Statistik und Reine Mathematik sind in Neuseeland zwei unterschiedliche Studiengänge. Wenn man also als Deutscher Mathematikstudent Kurse aus dem Bereich Statistik wählt, sind diese viel angewandter als man es von der heimischen Fakultät gewöhnt ist. Es wird den Beweisen nicht so viel Zeit eingeräumt, es geht eher um die tatsächliche Umsetzung der Theorie. So geht es mehr um die Anfertigung von Berichten, die Analyse von Daten und den Umgang mit Programmen wie R, Matlab und LaTeX. Viele honoured students, das sind Studenten, die durch gute Leistungen den Master-Abschluss schneller erhalten können, arbeiten an Datenanalysen, die von externen Behörden, wie dem department of conservation (DOC) in Auftrag gegeben worden sind. Auch wenn man in diesem Bereich noch nicht so viele Erfahrungen sammeln konnte, ist das kein Problem. Man kommt da schnell rein und es wird auch alles erklärt. Die Professoren sind immer ansprechbar. Man spricht sich mit Vornamen an, und ist generell sehr locker im Umgang miteinander.
Wenn einem ein paar Kurse am Anfang des Semesters nicht gefallen, oder es Überschneidungen mit anderen Kursen gibt, kann man Kurse auch noch kostenlos umwählen, oder sogar ganz abwählen. Dann bekommt man die Gebühren ohne Abzüge zurück.

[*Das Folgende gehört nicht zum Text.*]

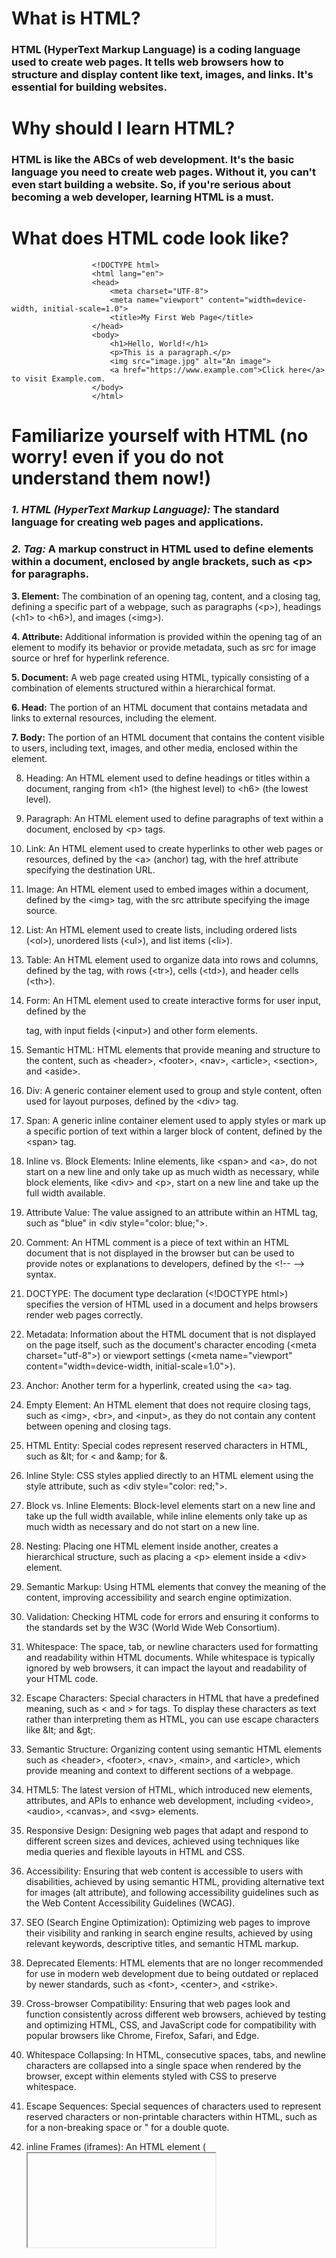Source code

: # What is HTML?

### HTML (HyperText Markup Language) is a coding language used to create web pages. It tells web browsers how to structure and display content like text, images, and links. It's essential for building websites.

# Why should I learn HTML?

### HTML is like the ABCs of web development. It's the basic language you need to create web pages. Without it, you can't even start building a website. So, if you're serious about becoming a web developer, learning HTML is a must.

# What does HTML code look like?

                      <!DOCTYPE html>
                      <html lang="en">
                      <head>
                          <meta charset="UTF-8">
                          <meta name="viewport" content="width=device-width, initial-scale=1.0">
                          <title>My First Web Page</title>
                      </head>
                      <body>
                          <h1>Hello, World!</h1>
                          <p>This is a paragraph.</p>
                          <img src="image.jpg" alt="An image">
                          <a href="https://www.example.com">Click here</a> to visit Example.com.
                      </body>
                      </html>

# Familiarize yourself with HTML (no worry! even if you do not understand them now!)

### *1. HTML (HyperText Markup Language):* The standard language for creating web pages and applications.

### *2. Tag:* A markup construct in HTML used to define elements within a document, enclosed by angle brackets, such as \<p> for paragraphs.

**3. Element:** The combination of an opening tag, content, and a closing tag, defining a specific part of a webpage, such as paragraphs (\<p>), headings (\<h1> to \<h6>), and images (\<img>).

**4. Attribute:** Additional information is provided within the opening tag of an element to modify its behavior or provide metadata, such as src for image source or href for hyperlink reference.

**5. Document:** A web page created using HTML, typically consisting of a combination of elements structured within a hierarchical format.

**6. Head:** The portion of an HTML document that contains metadata and links to external resources, including the <head> element.

**7. Body:** The portion of an HTML document that contains the content visible to users, including text, images, and other media, enclosed within the <body> element.

8. Heading: An HTML element used to define headings or titles within a document, ranging from \<h1> (the highest level) to \<h6> (the lowest level).

9. Paragraph: An HTML element used to define paragraphs of text within a document, enclosed by \<p> tags.

10. Link: An HTML element used to create hyperlinks to other web pages or resources, defined by the \<a> (anchor) tag, with the href attribute specifying the destination URL.

11. Image: An HTML element used to embed images within a document, defined by the \<img> tag, with the src attribute specifying the image source.

12. List: An HTML element used to create lists, including ordered lists (\<ol>), unordered lists (\<ul>), and list items (\<li>).

13. Table: An HTML element used to organize data into rows and columns, defined by the <table> tag, with rows (\<tr>), cells (\<td>), and header cells (\<th>).

14. Form: An HTML element used to create interactive forms for user input, defined by the <form> tag, with input fields (\<input>) and other form elements.

15. Semantic HTML: HTML elements that provide meaning and structure to the content, such as \<header>, \<footer>, \<nav>, \<article>, \<section>, and \<aside>.

16. Div: A generic container element used to group and style content, often used for layout purposes, defined by the \<div> tag.

17. Span: A generic inline container element used to apply styles or mark up a specific portion of text within a larger block of content, defined by the \<span> tag.

18. Inline vs. Block Elements: Inline elements, like \<span> and \<a>, do not start on a new line and only take up as much width as necessary, while block elements, like \<div> and \<p>, start on a new line and take up the full width available.

19. Attribute Value: The value assigned to an attribute within an HTML tag, such as "blue" in \<div style="color: blue;">.

20. Comment: An HTML comment is a piece of text within an HTML document that is not displayed in the browser but can be used to provide notes or explanations to developers, defined by the \<!-- --> syntax.
    
21. DOCTYPE: The document type declaration (\<!DOCTYPE html>) specifies the version of HTML used in a document and helps browsers render web pages correctly.

22. Metadata: Information about the HTML document that is not displayed on the page itself, such as the document's character encoding (\<meta charset="utf-8">) or viewport settings (\<meta name="viewport" content="width=device-width, initial-scale=1.0">).

23. Anchor: Another term for a hyperlink, created using the \<a> tag.

24. Empty Element: An HTML element that does not require closing tags, such as \<img>, \<br>, and \<input>, as they do not contain any content between opening and closing tags.

25. HTML Entity: Special codes represent reserved characters in HTML, such as \&lt; for \< and \&amp; for &.

26. Inline Style: CSS styles applied directly to an HTML element using the style attribute, such as \<div style="color: red;">.

27. Block vs. Inline Elements: Block-level elements start on a new line and take up the full width available, while inline elements only take up as much width as necessary and do not start on a new line.

28. Nesting: Placing one HTML element inside another, creates a hierarchical structure, such as placing a \<p> element inside a \<div> element.

29. Semantic Markup: Using HTML elements that convey the meaning of the content, improving accessibility and search engine optimization.

30. Validation: Checking HTML code for errors and ensuring it conforms to the standards set by the W3C (World Wide Web Consortium).

31. Whitespace: The space, tab, or newline characters used for formatting and readability within HTML documents. While whitespace is typically ignored by web browsers, it can impact the layout and readability of your HTML code.

32. Escape Characters: Special characters in HTML that have a predefined meaning, such as \< and > for tags. To display these characters as text rather than interpreting them as HTML, you can use escape characters like \&lt; and \&gt;.

33. Semantic Structure: Organizing content using semantic HTML elements such as \<header>, \<footer>, \<nav>, \<main>, and \<article>, which provide meaning and context to different sections of a webpage.

34. HTML5: The latest version of HTML, which introduced new elements, attributes, and APIs to enhance web development, including \<video>, \<audio>, \<canvas>, and \<svg> elements.

35. Responsive Design: Designing web pages that adapt and respond to different screen sizes and devices, achieved using techniques like media queries and flexible layouts in HTML and CSS.

36. Accessibility: Ensuring that web content is accessible to users with disabilities, achieved by using semantic HTML, providing alternative text for images (alt attribute), and following accessibility guidelines such as the Web Content Accessibility Guidelines (WCAG).

37. SEO (Search Engine Optimization): Optimizing web pages to improve their visibility and ranking in search engine results, achieved by using relevant keywords, descriptive titles, and semantic HTML markup.

38. Deprecated Elements: HTML elements that are no longer recommended for use in modern web development due to being outdated or replaced by newer standards, such as \<font>, \<center>, and \<strike>.

39. Cross-browser Compatibility: Ensuring that web pages look and function consistently across different web browsers, achieved by testing and optimizing HTML, CSS, and JavaScript code for compatibility with popular browsers like Chrome, Firefox, Safari, and Edge.

40. Whitespace Collapsing: In HTML, consecutive spaces, tabs, and newline characters are collapsed into a single space when rendered by the browser, except within elements styled with CSS to preserve whitespace.

41. Escape Sequences: Special sequences of characters used to represent reserved characters or non-printable characters within HTML, such as &nbsp; for a non-breaking space or &quot; for a double quote.

42. inline Frames (iframes): An HTML element (<iframe>) used to embed another HTML document within the current document. This is commonly used for embedding videos, maps, or other external content.

43. Meta Tags: HTML <meta> tags provide metadata about the HTML document, such as character encoding (\<meta charset="utf-8">), viewport settings (\<meta name="viewport" content="width=device-width, initial-scale=1.0">), or specifying keywords and description for search engines.

44. Blockquote: An HTML element (\<blockquote>) used to indicate that a section of text is quoted from another source. It is commonly styled to stand out from the rest of the content.

45. Abbreviation and Acronym: HTML elements (\<abbr> and \<acronym>) used to mark up abbreviations and acronyms in text. They can include a title attribute to provide the full expansion of the abbreviation or acronym.

46. Semantic Elements for Time: HTML5 introduced elements like \<time> for marking up dates, times, or durations in a machine-readable format, enhancing accessibility and search engine understanding.

47. Web Standards: Guidelines and specifications set by organizations like the W3C to ensure interoperability and compatibility among web technologies. Adhering to web standards promotes consistency and accessibility in web development.


# Let's Examine an HTML Code: 

                                <!DOCTYPE html> <!-- Declares the document type -->
                                <html lang="en"> <!-- Specifies the language of the document -->
                                
                                <head>
                                    <meta charset="UTF-8"> <!-- Sets the character encoding to UTF-8 -->
                                    <meta name="viewport" content="width=device-width, initial-scale=1.0"> <!-- Sets the viewport for responsive design -->
                                    <title>My Web Page</title> <!-- Sets the title of the web page -->
                                    
                                    <!-- Linking to an external CSS file -->
                                    <link rel="stylesheet" href="styles.css">
                                    
                                    <!-- Embedding CSS styles directly within the HTML document -->
                                    <style>
                                        body {
                                            font-family: Arial, sans-serif; /* Setting the font family for the entire document */
                                            background-color: #f0f0f0; /* Setting the background color */
                                        }
                                        h1 {
                                            color: blue; /* Changing the color of the h1 headings */
                                        }
                                    </style>
                                    
                                    <!-- Including JavaScript -->
                                    <script src="script.js"></script>
                                    
                                    <!-- Inline JavaScript -->
                                    <script>
                                        function greet() {
                                            alert('Hello, world!'); /* Function to greet users with an alert */
                                        }
                                    </script>
                                </head>
                                
                                <body>
                                    <!-- Header Section -->
                                    <header>
                                        <h1>Welcome to My Website</h1> <!-- Heading for the website title -->
                                        <nav>
                                            <!-- Navigation Links -->
                                            <ul>
                                                <li><a href="#home">Home</a></li> <!-- Link to the home section -->
                                                <li><a href="#about">About</a></li> <!-- Link to the about section -->
                                                <li><a href="#contact">Contact</a></li> <!-- Link to the contact section -->
                                            </ul>
                                        </nav>
                                    </header>
                                    
                                    <!-- Main Content Section -->
                                    <main>
                                        <!-- Article Section -->
                                        <article>
                                            <h2>About Us</h2> <!-- Heading for the about section -->
                                            <p>Lorem ipsum dolor sit amet, consectetur adipiscing elit. Sed vitae fermentum nunc. Integer vitae orci vel odio vestibulum tempus.</p> <!-- Placeholder text for the about content -->
                                        </article>
                                        
                                        <!-- Sidebar Section -->
                                        <aside>
                                            <h2>Latest News</h2> <!-- Heading for the latest news section -->
                                            <p>Stay tuned for updates!</p> <!-- Placeholder text for the latest news content -->
                                        </aside>
                                    </main>
                                    
                                    <!-- Footer Section -->
                                    <footer>
                                        <p>&copy; 2024 My Website. All rights reserved.</p> <!-- Copyright information -->
                                    </footer>
                                
                                    <!-- Embedding an image -->
                                    <img src="image.jpg" alt="A beautiful image"> <!-- Embedding an image with alt text -->
                                
                                    <!-- Creating a form -->
                                    <form action="/submit" method="post">
                                        <label for="name">Name:</label> <!-- Label for the name input field -->
                                        <input type="text" id="name" name="name" required> <!-- Text input for name with required attribute -->
                                        <label for="email">Email:</label> <!-- Label for the email input field -->
                                        <input type="email" id="email" name="email" required> <!-- Email input with required attribute -->
                                        <button type="submit">Submit</button> <!-- Submit button -->
                                    </form>
                                
                                    <!-- Including an iframe for embedding external content -->
                                    <iframe src="https://www.example.com" title="External Content" width="400" height="300"></iframe> <!-- Embedding an external content -->
                                
                                    <!-- Adding a table -->
                                    <table>
                                        <caption>Monthly Sales Report</caption> <!-- Caption for the table -->
                                        <thead>
                                            <tr>
                                                <th>Date</th> <!-- Table header for date -->
                                                <th>Product</th> <!-- Table header for product -->
                                                <th>Quantity</th> <!-- Table header for quantity -->
                                                <th>Revenue</th> <!-- Table header for revenue -->
                                            </tr>
                                        </thead>
                                        <tbody>
                                            <tr>
                                                <td>2024-01-01</td> <!-- Table data for date -->
                                                <td>Product A</td> <!-- Table data for product -->
                                                <td>100</td> <!-- Table data for quantity -->
                                                <td>$1000</td> <!-- Table data for revenue -->
                                            </tr>
                                            <!-- Additional rows here -->
                                        </tbody>
                                    </table>
                                
                                    <!-- Adding semantic HTML5 elements for better structure -->
                                    <section>
                                        <h2>Featured Products</h2> <!-- Heading for featured products section -->
                                        <!-- Product listings here -->
                                    </section>
                                    
                                    <!-- Using HTML5 audio and video elements for multimedia content -->
                                    <audio controls>
                                        <source src="music.mp3" type="audio/mpeg"> <!-- Audio source with controls -->
                                        Your browser does not support the audio element.
                                    </audio>
                                
                                    <video controls>
                                        <source src="video.mp4" type="video/mp4"> <!-- Video source with controls -->
                                        Your browser does not support the video element.
                                    </video>
                                
                                    <!-- Adding SVG graphics -->
                                    <svg width="100" height="100">
                                        <circle cx="50" cy="50" r="40" fill="red" /> <!-- Circle SVG element -->
                                    </svg>
                                
                                    <!-- Adding a canvas for dynamic graphics -->
                                    <canvas id="myCanvas" width="200" height="100"></canvas> <!-- Canvas for dynamic graphics -->
                                
                                    <!-- Adding a progress bar -->
                                    <progress value="70" max="100"></progress> <!-- Progress bar -->
                                
                                    <!-- Adding a meter element -->
                                    <meter value="0.7"></meter> <!-- Meter element -->
                                
                                    <!-- Adding a details and summary for collapsible content -->
                                    <details>
                                        <summary>Click to reveal more</summary> <!-- Summary for collapsible content -->
                                        <p>This is more information that can be revealed.</p> <!-- Content to be revealed -->
                                    </details>
                                
                                    <!-- Adding a time element for date and time -->
                                    <p>Document last updated: <time datetime="2024-04-08T09:00">April 8, 2024</time></p> <!-- Time element for date and time -->
                                
                                    <!-- Adding a datalist for pre-defined options in input -->
                                    <label for="browser">Choose your browser:</label> <!-- Label for datalist -->
                                    <input list="browsers" id="browser" name="browser"> <!-- Input field with datalist -->
                                    <datalist id="browsers">
                                        <option value="Chrome"> <!-- Pre-defined option for Chrome -->
                                        <option value="Firefox"> <!-- Pre-defined option for Firefox -->
                                        <option value="Edge"> <!-- Pre-defined option for Edge -->
                                        <option value="Safari"> <!-- Pre-defined option for Safari -->
                                    </datalist>
                                
                                    <!-- Adding a summary for table headers -->
                                    <table>
                                        <caption>Monthly Sales Report</caption> <!-- Caption for the table -->
                                        <thead>
                                            <tr>
                                                <th><abbr title="Date">Date</abbr></th> <!-- Table header abbreviation for date -->
                                                <th><abbr title="Product">Product</abbr></th> <!-- Table header abbreviation for product -->
                                                <th><abbr title="Quantity">Qty</abbr></th> <!-- Table header abbreviation for quantity -->
                                                <th><abbr title="Revenue">Rev</abbr></th> <!-- Table header abbreviation for revenue -->
                                            </tr>
                                        </thead>
                                        <tbody>
                                            <tr>
                                                <td>2024-01-01</td> <!-- Table data for date -->
                                                <td>Product A</td> <!-- Table data for product -->
                                                <td>100</td> <!-- Table data for quantity -->
                                                <td>$1000</td> <!-- Table data for revenue -->
                                            </tr>
                                            <!-- Additional rows here -->
                                        </tbody>
                                    </table>
                                
                                    <!-- Adding a summary for figure elements -->
                                    <figure>
                                        <img src="image.jpg" alt="A beautiful image"> <!-- Image within a figure element -->
                                        <figcaption>A caption for the image.</figcaption> <!-- Caption for the image -->
                                    </figure>
                                
                                    <!-- Adding a keygen for generating cryptographic keys -->
                                    <label for="key">Generate a key:</label> <!-- Label for keygen -->
                                    <keygen id="key" name="key" challenge="random challenge string"> <!-- Keygen for generating cryptographic keys -->
                                
                                    <!-- Adding a mark element for highlighting text -->
                                    <p>This is <mark>highlighted</mark> text.</p> <!-- Mark element for highlighting text -->
                                
                                    <!-- Adding a dialog for interactive prompts -->
                                    <dialog open> <!-- Dialog box -->
                                        <p>This is a dialog box.</p> <!-- Content within the dialog box -->
                                        <button>Close</button> <!-- Close button for the dialog box -->
                                    </dialog>
                                
                                    <!-- Adding a nav element for navigation links -->
                                    <nav>
                                        <ul>
                                            <li><a href="#home">Home</a></li> <!-- Link to the home section -->
                                            <li><a href="#about">About</a></li> <!-- Link to the about section -->
                                            <li><a href="#contact">Contact</a></li> <!-- Link to the contact section -->
                                        </ul>
                                    </nav>
                                
                                </body>
                                
                                </html>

Zusammenfassend lässt sich sagen, dass ich nur jedem ein Auslandssemester empfehlen kann. Die Kurse haben mich universitär weitergebracht, das Land und die Menschen haben mir tolle Momente geschenkt. Der beste Beweis dafür ist wohl, dass ich meinen Aufenthalt noch um drei Monate verlängert habe und ich schon bald wieder nach Neuseeland fliege.